• What is needed: The entries below contain a line with "a single one;" and a line with "processes and threads". Retype exactly everything from the first down to the second, both included, and nothing else.

Provided records Block Start

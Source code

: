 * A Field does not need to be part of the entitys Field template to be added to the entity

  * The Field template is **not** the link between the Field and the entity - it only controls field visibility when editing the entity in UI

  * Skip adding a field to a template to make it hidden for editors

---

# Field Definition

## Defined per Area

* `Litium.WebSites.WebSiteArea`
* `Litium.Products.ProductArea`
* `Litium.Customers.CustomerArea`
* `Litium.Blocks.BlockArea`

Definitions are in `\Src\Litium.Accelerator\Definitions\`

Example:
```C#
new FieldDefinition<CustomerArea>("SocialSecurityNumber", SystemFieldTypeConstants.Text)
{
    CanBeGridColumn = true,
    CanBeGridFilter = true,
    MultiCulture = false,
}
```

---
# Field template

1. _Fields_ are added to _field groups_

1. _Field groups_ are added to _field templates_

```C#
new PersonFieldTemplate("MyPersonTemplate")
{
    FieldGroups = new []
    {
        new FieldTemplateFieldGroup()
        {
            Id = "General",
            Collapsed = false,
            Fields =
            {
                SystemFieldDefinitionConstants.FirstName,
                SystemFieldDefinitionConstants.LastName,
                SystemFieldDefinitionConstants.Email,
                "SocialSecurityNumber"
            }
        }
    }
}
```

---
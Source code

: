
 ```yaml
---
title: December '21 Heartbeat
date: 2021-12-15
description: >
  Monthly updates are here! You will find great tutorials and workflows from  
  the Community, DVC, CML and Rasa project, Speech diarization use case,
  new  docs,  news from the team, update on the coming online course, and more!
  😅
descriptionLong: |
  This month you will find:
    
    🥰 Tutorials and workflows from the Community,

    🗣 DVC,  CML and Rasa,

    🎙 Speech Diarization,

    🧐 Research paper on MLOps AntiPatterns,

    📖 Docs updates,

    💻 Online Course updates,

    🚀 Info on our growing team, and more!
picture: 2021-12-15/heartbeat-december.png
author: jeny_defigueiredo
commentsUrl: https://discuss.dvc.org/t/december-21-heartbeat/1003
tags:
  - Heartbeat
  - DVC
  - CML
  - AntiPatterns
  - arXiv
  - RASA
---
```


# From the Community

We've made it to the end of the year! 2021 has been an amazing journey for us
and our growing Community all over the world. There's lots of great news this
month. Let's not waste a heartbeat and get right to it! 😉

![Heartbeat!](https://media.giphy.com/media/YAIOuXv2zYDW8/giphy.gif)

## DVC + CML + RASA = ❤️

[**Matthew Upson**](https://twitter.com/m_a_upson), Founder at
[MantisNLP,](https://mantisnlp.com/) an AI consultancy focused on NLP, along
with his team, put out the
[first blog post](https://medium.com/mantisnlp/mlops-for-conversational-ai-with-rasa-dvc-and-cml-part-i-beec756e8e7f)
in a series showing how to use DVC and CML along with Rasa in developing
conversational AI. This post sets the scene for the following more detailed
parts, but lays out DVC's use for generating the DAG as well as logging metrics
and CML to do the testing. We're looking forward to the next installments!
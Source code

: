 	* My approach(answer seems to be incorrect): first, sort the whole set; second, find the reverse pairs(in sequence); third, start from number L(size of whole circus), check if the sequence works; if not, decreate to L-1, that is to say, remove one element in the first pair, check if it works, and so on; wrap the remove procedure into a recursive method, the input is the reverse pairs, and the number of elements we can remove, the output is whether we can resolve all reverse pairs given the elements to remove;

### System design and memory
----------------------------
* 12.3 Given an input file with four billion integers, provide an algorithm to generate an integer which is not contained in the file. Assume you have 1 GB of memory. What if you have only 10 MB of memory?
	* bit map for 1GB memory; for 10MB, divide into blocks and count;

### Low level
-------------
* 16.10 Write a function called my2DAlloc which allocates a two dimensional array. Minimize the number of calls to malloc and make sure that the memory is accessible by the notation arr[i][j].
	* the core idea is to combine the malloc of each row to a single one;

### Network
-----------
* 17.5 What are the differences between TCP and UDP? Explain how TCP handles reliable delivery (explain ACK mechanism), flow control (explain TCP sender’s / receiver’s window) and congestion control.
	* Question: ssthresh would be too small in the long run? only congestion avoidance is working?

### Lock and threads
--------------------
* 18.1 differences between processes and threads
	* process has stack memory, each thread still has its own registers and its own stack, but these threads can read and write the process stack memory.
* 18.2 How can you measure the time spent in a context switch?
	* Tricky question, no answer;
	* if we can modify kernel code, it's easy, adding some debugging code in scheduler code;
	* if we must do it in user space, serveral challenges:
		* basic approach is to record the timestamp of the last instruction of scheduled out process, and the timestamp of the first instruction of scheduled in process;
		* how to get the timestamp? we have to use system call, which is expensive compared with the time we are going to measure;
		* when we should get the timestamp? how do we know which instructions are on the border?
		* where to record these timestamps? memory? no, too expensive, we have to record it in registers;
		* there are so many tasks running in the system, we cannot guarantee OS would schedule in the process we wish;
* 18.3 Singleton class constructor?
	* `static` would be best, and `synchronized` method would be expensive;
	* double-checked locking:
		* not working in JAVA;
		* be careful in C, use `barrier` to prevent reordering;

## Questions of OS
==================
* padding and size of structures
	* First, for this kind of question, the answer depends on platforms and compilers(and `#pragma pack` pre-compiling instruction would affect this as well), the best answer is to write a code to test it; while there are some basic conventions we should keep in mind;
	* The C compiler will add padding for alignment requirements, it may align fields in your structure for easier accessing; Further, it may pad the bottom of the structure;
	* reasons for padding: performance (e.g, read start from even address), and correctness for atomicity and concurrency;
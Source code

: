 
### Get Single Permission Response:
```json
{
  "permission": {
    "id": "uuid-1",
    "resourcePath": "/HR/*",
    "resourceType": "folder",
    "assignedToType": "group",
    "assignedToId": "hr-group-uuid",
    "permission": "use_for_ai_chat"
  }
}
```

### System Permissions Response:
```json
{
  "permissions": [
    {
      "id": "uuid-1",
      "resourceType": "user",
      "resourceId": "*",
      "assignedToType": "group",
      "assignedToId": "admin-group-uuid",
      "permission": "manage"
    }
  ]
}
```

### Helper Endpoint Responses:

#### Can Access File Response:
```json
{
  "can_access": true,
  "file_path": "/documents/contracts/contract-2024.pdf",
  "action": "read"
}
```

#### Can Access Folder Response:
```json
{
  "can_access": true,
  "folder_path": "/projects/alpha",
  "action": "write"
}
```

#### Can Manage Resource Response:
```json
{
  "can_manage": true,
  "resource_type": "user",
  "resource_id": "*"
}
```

Provided records Block End

• Completed task:
	* the core idea is to combine the malloc of each row to a single one;

### Network
-----------
* 17.5 What are the differences between TCP and UDP? Explain how TCP handles reliable delivery (explain ACK mechanism), flow control (explain TCP sender’s / receiver’s window) and congestion control.
	* Question: ssthresh would be too small in the long run? only congestion avoidance is working?

### Lock and threads
--------------------
* 18.1 differences between processes and threads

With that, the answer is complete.